### WHAT IS NEEDED
Give every line below again, exactly as it appears.

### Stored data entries

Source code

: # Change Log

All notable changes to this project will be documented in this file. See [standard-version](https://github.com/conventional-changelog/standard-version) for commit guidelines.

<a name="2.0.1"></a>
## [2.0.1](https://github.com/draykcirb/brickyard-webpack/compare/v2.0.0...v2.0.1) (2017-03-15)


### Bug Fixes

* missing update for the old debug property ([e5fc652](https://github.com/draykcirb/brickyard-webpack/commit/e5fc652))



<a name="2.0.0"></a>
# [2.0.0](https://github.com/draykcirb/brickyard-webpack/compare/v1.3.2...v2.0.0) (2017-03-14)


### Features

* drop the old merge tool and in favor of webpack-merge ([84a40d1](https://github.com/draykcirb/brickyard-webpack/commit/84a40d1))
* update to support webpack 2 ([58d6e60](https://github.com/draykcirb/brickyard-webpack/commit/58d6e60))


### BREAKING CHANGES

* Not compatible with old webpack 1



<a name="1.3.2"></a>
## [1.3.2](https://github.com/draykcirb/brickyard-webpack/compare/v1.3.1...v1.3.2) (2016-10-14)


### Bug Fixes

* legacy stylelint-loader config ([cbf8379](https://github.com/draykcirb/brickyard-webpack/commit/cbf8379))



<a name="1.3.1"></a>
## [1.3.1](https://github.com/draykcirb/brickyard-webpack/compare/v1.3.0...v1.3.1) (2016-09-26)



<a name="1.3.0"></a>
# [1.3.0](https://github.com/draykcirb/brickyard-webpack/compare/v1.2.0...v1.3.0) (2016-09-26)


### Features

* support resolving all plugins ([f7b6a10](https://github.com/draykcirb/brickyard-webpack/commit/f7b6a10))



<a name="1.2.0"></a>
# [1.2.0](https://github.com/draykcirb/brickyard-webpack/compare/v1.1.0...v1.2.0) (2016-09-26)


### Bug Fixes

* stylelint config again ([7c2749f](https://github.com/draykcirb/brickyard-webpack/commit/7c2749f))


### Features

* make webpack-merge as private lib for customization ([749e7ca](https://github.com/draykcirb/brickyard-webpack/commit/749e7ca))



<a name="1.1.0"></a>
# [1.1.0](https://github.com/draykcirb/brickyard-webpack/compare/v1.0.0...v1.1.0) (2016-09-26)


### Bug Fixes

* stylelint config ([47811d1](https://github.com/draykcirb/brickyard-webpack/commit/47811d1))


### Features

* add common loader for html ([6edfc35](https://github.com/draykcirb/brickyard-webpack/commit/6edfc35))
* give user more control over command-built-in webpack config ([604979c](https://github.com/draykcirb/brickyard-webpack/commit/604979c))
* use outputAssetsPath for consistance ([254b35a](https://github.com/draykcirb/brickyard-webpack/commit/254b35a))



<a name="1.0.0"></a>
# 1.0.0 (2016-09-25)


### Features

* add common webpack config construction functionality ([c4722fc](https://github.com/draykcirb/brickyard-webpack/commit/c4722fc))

### ANSWER FOR THIS EXERCISE
Source code

: # Change Log

All notable changes to this project will be documented in this file. See [standard-version](https://github.com/conventional-changelog/standard-version) for commit guidelines.

<a name="2.0.1"></a>
## [2.0.1](https://github.com/draykcirb/brickyard-webpack/compare/v2.0.0...v2.0.1) (2017-03-15)


### Bug Fixes

* missing update for the old debug property ([e5fc652](https://github.com/draykcirb/brickyard-webpack/commit/e5fc652))



<a name="2.0.0"></a>
# [2.0.0](https://github.com/draykcirb/brickyard-webpack/compare/v1.3.2...v2.0.0) (2017-03-14)


### Features

* drop the old merge tool and in favor of webpack-merge ([84a40d1](https://github.com/draykcirb/brickyard-webpack/commit/84a40d1))
* update to support webpack 2 ([58d6e60](https://github.com/draykcirb/brickyard-webpack/commit/58d6e60))


### BREAKING CHANGES

* Not compatible with old webpack 1



<a name="1.3.2"></a>
## [1.3.2](https://github.com/draykcirb/brickyard-webpack/compare/v1.3.1...v1.3.2) (2016-10-14)


### Bug Fixes

* legacy stylelint-loader config ([cbf8379](https://github.com/draykcirb/brickyard-webpack/commit/cbf8379))



<a name="1.3.1"></a>
## [1.3.1](https://github.com/draykcirb/brickyard-webpack/compare/v1.3.0...v1.3.1) (2016-09-26)



<a name="1.3.0"></a>
# [1.3.0](https://github.com/draykcirb/brickyard-webpack/compare/v1.2.0...v1.3.0) (2016-09-26)


### Features

* support resolving all plugins ([f7b6a10](https://github.com/draykcirb/brickyard-webpack/commit/f7b6a10))



<a name="1.2.0"></a>
# [1.2.0](https://github.com/draykcirb/brickyard-webpack/compare/v1.1.0...v1.2.0) (2016-09-26)


### Bug Fixes

* stylelint config again ([7c2749f](https://github.com/draykcirb/brickyard-webpack/commit/7c2749f))


### Features

* make webpack-merge as private lib for customization ([749e7ca](https://github.com/draykcirb/brickyard-webpack/commit/749e7ca))



<a name="1.1.0"></a>
# [1.1.0](https://github.com/draykcirb/brickyard-webpack/compare/v1.0.0...v1.1.0) (2016-09-26)


### Bug Fixes

* stylelint config ([47811d1](https://github.com/draykcirb/brickyard-webpack/commit/47811d1))


### Features

* add common loader for html ([6edfc35](https://github.com/draykcirb/brickyard-webpack/commit/6edfc35))
* give user more control over command-built-in webpack config ([604979c](https://github.com/draykcirb/brickyard-webpack/commit/604979c))
* use outputAssetsPath for consistance ([254b35a](https://github.com/draykcirb/brickyard-webpack/commit/254b35a))



<a name="1.0.0"></a>
# 1.0.0 (2016-09-25)


### Features

* add common webpack config construction functionality ([c4722fc](https://github.com/draykcirb/brickyard-webpack/commit/c4722fc))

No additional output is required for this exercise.